Kitaptaki eylemin sahibi Lafcadio belki de yazarın tercihi nedeni ile edebiyatın klasik karakterlerine dönüşmenin sınırında kalıyor ve diğer karakterlerin de çekici yanları nedeni ile hak ettiği kadar çok öne çıkamıyor ama pek çok farklı özellliği nedeni ile okuyucu için ciddi bir çekim kaynağı oluyor okuma eylemi boyunca. Onun yaptığı iyilikleri de, örneğin yanan bir evden bir çocuğu kurtarmasını tıpkı daha sonra işleyeceği cinayet gibi umursamazlıkla karşılamasını da yine okuyucuyu şaşırtacak biçimde aktarmayı başarıyor Gide. Kitapta din, bilim ve ateizm konuları da önemli bir yer tutuyor ve bir bilim adamının tam bir pozitivistlikten koyu bir dindarlığa ve oradan da tekrar pozitivizme savrulmasını “eğlenceli” bir şekilde anlatıyor bize. Bu değişimler bir parça ani oluyor inandırıcılık açısından belki ama özellikle küçük bir çocuğun saf dini inancından etkilenme sonucu gerçekleşen dönüşüm hayli etkileyici. Bu dönüşümler bir yandan da yazarın sıkı bir “Kilise” eleştirisi için fırsat olmuş görünüyor.

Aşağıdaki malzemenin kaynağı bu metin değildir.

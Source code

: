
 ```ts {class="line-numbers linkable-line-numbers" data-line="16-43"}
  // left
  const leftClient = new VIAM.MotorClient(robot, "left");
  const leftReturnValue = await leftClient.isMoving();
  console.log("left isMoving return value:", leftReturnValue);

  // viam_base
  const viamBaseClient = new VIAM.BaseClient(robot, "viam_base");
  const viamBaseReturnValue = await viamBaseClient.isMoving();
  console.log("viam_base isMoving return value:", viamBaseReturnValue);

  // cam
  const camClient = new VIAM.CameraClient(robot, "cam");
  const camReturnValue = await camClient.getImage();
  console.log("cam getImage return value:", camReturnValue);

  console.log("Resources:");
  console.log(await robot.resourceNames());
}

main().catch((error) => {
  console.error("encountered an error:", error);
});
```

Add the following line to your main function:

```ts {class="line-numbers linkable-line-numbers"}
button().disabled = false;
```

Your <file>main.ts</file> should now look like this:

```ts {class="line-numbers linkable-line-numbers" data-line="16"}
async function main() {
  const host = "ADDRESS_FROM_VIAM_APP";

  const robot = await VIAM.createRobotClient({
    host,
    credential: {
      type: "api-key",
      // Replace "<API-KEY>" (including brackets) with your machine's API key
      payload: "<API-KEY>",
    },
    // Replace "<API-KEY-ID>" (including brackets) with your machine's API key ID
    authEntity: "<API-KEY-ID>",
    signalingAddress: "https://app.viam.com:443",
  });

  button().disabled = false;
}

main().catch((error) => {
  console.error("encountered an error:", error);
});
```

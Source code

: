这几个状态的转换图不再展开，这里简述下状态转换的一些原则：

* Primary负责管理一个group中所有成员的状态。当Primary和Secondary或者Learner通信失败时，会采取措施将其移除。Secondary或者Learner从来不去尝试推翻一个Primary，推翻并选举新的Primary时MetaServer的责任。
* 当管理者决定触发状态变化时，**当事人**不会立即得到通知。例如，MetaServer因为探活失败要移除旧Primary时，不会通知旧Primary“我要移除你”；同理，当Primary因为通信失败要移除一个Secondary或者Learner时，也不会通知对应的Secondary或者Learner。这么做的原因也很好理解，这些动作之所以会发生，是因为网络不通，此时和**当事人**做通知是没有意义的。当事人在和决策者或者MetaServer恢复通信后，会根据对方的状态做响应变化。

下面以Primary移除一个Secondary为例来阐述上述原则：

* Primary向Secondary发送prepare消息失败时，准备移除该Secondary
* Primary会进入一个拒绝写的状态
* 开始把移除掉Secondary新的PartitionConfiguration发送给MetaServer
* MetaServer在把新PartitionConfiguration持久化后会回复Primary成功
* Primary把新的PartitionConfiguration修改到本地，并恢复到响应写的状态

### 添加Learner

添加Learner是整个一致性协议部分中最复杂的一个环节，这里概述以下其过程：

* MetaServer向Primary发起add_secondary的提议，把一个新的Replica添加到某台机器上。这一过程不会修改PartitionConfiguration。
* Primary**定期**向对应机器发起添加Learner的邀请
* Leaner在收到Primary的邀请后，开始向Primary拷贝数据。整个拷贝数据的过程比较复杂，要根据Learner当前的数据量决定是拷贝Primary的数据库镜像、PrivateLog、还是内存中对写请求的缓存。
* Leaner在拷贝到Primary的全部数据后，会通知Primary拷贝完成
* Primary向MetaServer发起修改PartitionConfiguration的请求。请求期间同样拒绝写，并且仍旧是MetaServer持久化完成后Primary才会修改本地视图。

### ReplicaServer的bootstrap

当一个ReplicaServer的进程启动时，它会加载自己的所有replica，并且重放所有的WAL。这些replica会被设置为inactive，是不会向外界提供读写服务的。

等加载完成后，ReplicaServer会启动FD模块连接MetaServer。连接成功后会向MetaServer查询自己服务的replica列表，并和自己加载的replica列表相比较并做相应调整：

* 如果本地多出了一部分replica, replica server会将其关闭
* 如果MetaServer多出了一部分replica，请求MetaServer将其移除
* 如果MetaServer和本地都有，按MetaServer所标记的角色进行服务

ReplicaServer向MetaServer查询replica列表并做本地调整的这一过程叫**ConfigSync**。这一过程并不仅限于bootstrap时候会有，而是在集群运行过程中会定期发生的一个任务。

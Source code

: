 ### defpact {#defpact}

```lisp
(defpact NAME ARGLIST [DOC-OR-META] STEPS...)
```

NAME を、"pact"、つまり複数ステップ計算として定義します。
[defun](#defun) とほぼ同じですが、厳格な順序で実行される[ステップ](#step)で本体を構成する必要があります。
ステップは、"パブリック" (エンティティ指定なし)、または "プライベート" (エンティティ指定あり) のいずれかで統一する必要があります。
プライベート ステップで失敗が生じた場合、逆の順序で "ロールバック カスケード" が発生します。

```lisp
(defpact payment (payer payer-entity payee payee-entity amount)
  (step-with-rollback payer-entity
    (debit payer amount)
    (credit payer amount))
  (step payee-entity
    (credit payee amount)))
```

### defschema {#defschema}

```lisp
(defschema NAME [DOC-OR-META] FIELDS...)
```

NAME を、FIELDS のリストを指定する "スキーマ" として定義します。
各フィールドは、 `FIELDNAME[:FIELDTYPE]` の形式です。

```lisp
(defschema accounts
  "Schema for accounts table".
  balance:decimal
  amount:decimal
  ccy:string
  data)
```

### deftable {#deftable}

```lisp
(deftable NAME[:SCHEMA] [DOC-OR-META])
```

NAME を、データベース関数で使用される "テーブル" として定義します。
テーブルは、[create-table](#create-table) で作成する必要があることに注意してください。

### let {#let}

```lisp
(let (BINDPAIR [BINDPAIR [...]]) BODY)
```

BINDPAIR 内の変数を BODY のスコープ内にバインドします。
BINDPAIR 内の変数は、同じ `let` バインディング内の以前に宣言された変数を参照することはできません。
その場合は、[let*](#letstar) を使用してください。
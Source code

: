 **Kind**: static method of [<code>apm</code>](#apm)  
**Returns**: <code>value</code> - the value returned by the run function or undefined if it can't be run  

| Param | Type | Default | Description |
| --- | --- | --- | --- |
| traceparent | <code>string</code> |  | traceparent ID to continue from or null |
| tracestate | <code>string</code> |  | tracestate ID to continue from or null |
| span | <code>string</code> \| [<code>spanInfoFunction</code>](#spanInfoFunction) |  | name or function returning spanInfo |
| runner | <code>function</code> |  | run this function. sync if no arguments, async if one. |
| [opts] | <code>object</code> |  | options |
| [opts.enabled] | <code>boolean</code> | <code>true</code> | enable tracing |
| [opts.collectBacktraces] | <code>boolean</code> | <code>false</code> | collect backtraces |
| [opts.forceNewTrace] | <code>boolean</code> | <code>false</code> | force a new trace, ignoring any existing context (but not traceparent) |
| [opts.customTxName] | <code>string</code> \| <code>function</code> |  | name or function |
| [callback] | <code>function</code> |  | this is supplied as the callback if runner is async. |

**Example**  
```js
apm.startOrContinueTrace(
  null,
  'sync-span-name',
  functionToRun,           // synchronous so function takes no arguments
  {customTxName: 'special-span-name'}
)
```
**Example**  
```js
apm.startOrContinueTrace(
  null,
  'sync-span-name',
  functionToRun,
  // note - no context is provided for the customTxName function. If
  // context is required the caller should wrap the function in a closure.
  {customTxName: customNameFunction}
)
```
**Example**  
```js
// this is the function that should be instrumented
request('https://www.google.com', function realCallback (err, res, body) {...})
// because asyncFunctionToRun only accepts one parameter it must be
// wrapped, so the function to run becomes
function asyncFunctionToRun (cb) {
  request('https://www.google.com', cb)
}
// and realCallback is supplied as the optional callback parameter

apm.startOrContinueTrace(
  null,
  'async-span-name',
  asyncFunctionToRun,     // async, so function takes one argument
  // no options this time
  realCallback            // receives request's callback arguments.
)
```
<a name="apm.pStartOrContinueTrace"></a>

Yazım tekniği açısından da ilginç bir kitap bu. 1914 yılında yazılmış olmasına rağmen hayli modern bir biçimi var. Örneğin yazarın bazen anlatıcı kişiye dönüşmesi, karakterlerine seslenmesi gibi unsurlar romanı bildiğimiz klasiklerden uzaklaştırıyor. Bu farklı anlatım biçimi denemelerinin kitapta homojen bir şekilde dağılmadığını, örneğin Lafcadio ile Julius arasındaki ikincisinin yazmayı düşündüğü bir roman üzerinden konuştukları çok başarılı bölümün romanın diğer bölümlerinden hayli ayrıksı durduğunu da söylemek gerek. Gide’in kitabının bir başarısı da bu zaman zaman ortaya çıkan modern havanın karşısına bazen de tam tersi yönde ve ancak sıkı bir klasik eserde rastlayacağımız bir havayı çıkarabilmiş olması. Romanın İkinci Kitap-Birinci Bölümü’nde Fleurissoire karakterinin pis otel odalarında tahtakuruları ve sivrisineklerle yaşadığı maceraların anlatıldığı bölümün en iyi örneklerinden birini oluşturduğu yazarın kıvrak kalemi ve eğlenceli tasvirlerini, ve Tahsin Yücel’in keyif veren çevirisini de kitabın çekici öğeleri arasına eklemek gerek.